• **ABOUT THIS TASK**: All of the data needs to be printed again, exactly as written.

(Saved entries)

------------------------------------------------------------------------

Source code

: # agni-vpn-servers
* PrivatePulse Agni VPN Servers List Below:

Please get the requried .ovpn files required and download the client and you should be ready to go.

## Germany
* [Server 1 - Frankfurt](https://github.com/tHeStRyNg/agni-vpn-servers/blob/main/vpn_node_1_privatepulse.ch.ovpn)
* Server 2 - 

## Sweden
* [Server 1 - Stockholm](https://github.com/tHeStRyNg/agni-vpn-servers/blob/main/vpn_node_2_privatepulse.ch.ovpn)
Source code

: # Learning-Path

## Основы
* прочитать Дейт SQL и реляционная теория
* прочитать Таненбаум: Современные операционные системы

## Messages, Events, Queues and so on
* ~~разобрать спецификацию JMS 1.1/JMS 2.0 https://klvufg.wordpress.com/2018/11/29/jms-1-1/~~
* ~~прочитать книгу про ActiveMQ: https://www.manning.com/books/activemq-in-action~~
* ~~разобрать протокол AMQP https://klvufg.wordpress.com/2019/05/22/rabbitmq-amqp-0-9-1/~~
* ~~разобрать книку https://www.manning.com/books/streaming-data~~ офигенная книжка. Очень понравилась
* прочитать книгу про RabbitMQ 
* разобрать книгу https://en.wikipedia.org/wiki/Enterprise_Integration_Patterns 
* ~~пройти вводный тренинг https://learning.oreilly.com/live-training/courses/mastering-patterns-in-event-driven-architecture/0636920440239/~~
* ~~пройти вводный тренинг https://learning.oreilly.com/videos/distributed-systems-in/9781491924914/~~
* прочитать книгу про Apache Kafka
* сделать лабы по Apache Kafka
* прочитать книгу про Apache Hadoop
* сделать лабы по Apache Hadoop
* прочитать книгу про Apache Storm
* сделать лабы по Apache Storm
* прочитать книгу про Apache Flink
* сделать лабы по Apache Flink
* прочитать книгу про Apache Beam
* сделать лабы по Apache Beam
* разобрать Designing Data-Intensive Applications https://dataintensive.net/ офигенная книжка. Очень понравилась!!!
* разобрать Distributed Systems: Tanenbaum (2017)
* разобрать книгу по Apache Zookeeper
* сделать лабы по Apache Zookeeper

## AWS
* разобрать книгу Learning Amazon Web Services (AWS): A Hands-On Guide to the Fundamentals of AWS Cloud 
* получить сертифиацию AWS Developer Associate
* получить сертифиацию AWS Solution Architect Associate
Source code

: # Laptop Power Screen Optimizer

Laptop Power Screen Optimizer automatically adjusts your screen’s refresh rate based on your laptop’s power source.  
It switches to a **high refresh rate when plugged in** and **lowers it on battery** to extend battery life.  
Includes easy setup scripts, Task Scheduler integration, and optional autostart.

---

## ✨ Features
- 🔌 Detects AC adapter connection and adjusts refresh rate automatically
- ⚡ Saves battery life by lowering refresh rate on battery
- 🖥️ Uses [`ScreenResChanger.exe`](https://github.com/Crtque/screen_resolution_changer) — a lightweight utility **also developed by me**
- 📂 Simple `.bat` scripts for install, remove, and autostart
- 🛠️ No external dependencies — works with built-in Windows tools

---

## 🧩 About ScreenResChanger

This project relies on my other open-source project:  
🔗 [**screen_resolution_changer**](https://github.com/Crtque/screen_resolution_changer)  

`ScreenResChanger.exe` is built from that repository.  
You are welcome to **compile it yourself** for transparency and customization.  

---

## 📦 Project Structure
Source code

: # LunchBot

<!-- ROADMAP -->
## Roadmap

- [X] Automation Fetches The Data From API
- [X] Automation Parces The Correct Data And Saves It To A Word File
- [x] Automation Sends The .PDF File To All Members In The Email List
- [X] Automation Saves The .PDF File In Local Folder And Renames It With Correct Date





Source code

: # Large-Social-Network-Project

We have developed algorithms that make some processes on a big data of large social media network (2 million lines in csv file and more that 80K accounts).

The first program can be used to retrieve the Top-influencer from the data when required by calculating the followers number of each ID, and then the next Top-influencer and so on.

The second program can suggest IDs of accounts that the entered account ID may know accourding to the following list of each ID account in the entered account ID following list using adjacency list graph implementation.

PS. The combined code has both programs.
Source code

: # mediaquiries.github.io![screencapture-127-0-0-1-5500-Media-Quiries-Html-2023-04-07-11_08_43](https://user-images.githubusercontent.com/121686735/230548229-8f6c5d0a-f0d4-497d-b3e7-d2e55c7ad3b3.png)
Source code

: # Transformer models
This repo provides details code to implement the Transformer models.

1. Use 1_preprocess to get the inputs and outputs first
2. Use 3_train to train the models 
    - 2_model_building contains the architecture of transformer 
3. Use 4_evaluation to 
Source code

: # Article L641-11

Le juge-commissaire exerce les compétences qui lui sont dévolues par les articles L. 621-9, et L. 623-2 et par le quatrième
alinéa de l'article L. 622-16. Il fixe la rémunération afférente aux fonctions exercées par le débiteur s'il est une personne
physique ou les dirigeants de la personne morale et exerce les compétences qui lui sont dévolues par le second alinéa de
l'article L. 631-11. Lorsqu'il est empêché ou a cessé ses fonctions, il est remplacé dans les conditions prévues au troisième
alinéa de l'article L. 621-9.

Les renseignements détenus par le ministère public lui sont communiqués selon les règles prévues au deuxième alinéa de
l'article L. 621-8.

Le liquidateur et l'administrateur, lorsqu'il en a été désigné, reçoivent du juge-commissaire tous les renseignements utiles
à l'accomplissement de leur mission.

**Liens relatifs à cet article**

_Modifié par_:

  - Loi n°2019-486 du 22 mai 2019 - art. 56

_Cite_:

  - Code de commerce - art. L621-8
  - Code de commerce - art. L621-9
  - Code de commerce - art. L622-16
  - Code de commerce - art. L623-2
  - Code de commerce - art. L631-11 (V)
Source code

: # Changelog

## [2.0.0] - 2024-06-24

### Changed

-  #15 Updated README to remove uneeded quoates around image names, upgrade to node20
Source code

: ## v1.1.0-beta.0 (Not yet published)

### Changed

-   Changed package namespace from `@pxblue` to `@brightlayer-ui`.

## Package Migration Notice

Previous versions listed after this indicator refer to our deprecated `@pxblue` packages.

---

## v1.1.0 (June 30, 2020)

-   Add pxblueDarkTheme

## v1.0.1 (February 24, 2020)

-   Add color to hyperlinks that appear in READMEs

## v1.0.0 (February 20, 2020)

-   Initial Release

------------------------------------------------------------------------

• **ANSWER FOR THIS EXERCISE**:
Source code

: # agni-vpn-servers
* PrivatePulse Agni VPN Servers List Below:

Please get the requried .ovpn files required and download the client and you should be ready to go.

## Germany
* [Server 1 - Frankfurt](https://github.com/tHeStRyNg/agni-vpn-servers/blob/main/vpn_node_1_privatepulse.ch.ovpn)
* Server 2 - 

## Sweden
* [Server 1 - Stockholm](https://github.com/tHeStRyNg/agni-vpn-servers/blob/main/vpn_node_2_privatepulse.ch.ovpn)
Source code

: # Learning-Path

## Основы
* прочитать Дейт SQL и реляционная теория
* прочитать Таненбаум: Современные операционные системы

## Messages, Events, Queues and so on
* ~~разобрать спецификацию JMS 1.1/JMS 2.0 https://klvufg.wordpress.com/2018/11/29/jms-1-1/~~
* ~~прочитать книгу про ActiveMQ: https://www.manning.com/books/activemq-in-action~~
* ~~разобрать протокол AMQP https://klvufg.wordpress.com/2019/05/22/rabbitmq-amqp-0-9-1/~~
* ~~разобрать книку https://www.manning.com/books/streaming-data~~ офигенная книжка. Очень понравилась
* прочитать книгу про RabbitMQ 
* разобрать книгу https://en.wikipedia.org/wiki/Enterprise_Integration_Patterns 
* ~~пройти вводный тренинг https://learning.oreilly.com/live-training/courses/mastering-patterns-in-event-driven-architecture/0636920440239/~~
* ~~пройти вводный тренинг https://learning.oreilly.com/videos/distributed-systems-in/9781491924914/~~
* прочитать книгу про Apache Kafka
* сделать лабы по Apache Kafka
* прочитать книгу про Apache Hadoop
* сделать лабы по Apache Hadoop
* прочитать книгу про Apache Storm
* сделать лабы по Apache Storm
* прочитать книгу про Apache Flink
* сделать лабы по Apache Flink
* прочитать книгу про Apache Beam
* сделать лабы по Apache Beam
* разобрать Designing Data-Intensive Applications https://dataintensive.net/ офигенная книжка. Очень понравилась!!!
* разобрать Distributed Systems: Tanenbaum (2017)
* разобрать книгу по Apache Zookeeper
* сделать лабы по Apache Zookeeper

## AWS
* разобрать книгу Learning Amazon Web Services (AWS): A Hands-On Guide to the Fundamentals of AWS Cloud 
* получить сертифиацию AWS Developer Associate
* получить сертифиацию AWS Solution Architect Associate
Source code

: # Laptop Power Screen Optimizer

Laptop Power Screen Optimizer automatically adjusts your screen’s refresh rate based on your laptop’s power source.  
It switches to a **high refresh rate when plugged in** and **lowers it on battery** to extend battery life.  
Includes easy setup scripts, Task Scheduler integration, and optional autostart.

---

## ✨ Features
- 🔌 Detects AC adapter connection and adjusts refresh rate automatically
- ⚡ Saves battery life by lowering refresh rate on battery
- 🖥️ Uses [`ScreenResChanger.exe`](https://github.com/Crtque/screen_resolution_changer) — a lightweight utility **also developed by me**
- 📂 Simple `.bat` scripts for install, remove, and autostart
- 🛠️ No external dependencies — works with built-in Windows tools

---

## 🧩 About ScreenResChanger

This project relies on my other open-source project:  
🔗 [**screen_resolution_changer**](https://github.com/Crtque/screen_resolution_changer)  

`ScreenResChanger.exe` is built from that repository.  
You are welcome to **compile it yourself** for transparency and customization.  

---

## 📦 Project Structure
Source code

: # LunchBot

<!-- ROADMAP -->
## Roadmap

- [X] Automation Fetches The Data From API
- [X] Automation Parces The Correct Data And Saves It To A Word File
- [x] Automation Sends The .PDF File To All Members In The Email List
- [X] Automation Saves The .PDF File In Local Folder And Renames It With Correct Date





Source code

: # Large-Social-Network-Project

We have developed algorithms that make some processes on a big data of large social media network (2 million lines in csv file and more that 80K accounts).

The first program can be used to retrieve the Top-influencer from the data when required by calculating the followers number of each ID, and then the next Top-influencer and so on.

The second program can suggest IDs of accounts that the entered account ID may know accourding to the following list of each ID account in the entered account ID following list using adjacency list graph implementation.

PS. The combined code has both programs.
Source code

: # mediaquiries.github.io![screencapture-127-0-0-1-5500-Media-Quiries-Html-2023-04-07-11_08_43](https://user-images.githubusercontent.com/121686735/230548229-8f6c5d0a-f0d4-497d-b3e7-d2e55c7ad3b3.png)
Source code

: # Transformer models
This repo provides details code to implement the Transformer models.

1. Use 1_preprocess to get the inputs and outputs first
2. Use 3_train to train the models 
    - 2_model_building contains the architecture of transformer 
3. Use 4_evaluation to 
Source code

: # Article L641-11

Le juge-commissaire exerce les compétences qui lui sont dévolues par les articles L. 621-9, et L. 623-2 et par le quatrième
alinéa de l'article L. 622-16. Il fixe la rémunération afférente aux fonctions exercées par le débiteur s'il est une personne
physique ou les dirigeants de la personne morale et exerce les compétences qui lui sont dévolues par le second alinéa de
l'article L. 631-11. Lorsqu'il est empêché ou a cessé ses fonctions, il est remplacé dans les conditions prévues au troisième
alinéa de l'article L. 621-9.

Les renseignements détenus par le ministère public lui sont communiqués selon les règles prévues au deuxième alinéa de
l'article L. 621-8.

Le liquidateur et l'administrateur, lorsqu'il en a été désigné, reçoivent du juge-commissaire tous les renseignements utiles
à l'accomplissement de leur mission.

**Liens relatifs à cet article**

_Modifié par_:

  - Loi n°2019-486 du 22 mai 2019 - art. 56

_Cite_:

  - Code de commerce - art. L621-8
  - Code de commerce - art. L621-9
  - Code de commerce - art. L622-16
  - Code de commerce - art. L623-2
  - Code de commerce - art. L631-11 (V)
Source code

: # Changelog

## [2.0.0] - 2024-06-24

### Changed

-  #15 Updated README to remove uneeded quoates around image names, upgrade to node20
Source code

: ## v1.1.0-beta.0 (Not yet published)

### Changed

-   Changed package namespace from `@pxblue` to `@brightlayer-ui`.

## Package Migration Notice

Previous versions listed after this indicator refer to our deprecated `@pxblue` packages.

---

## v1.1.0 (June 30, 2020)

-   Add pxblueDarkTheme

## v1.0.1 (February 24, 2020)

-   Add color to hyperlinks that appear in READMEs

## v1.0.0 (February 20, 2020)

-   Initial Release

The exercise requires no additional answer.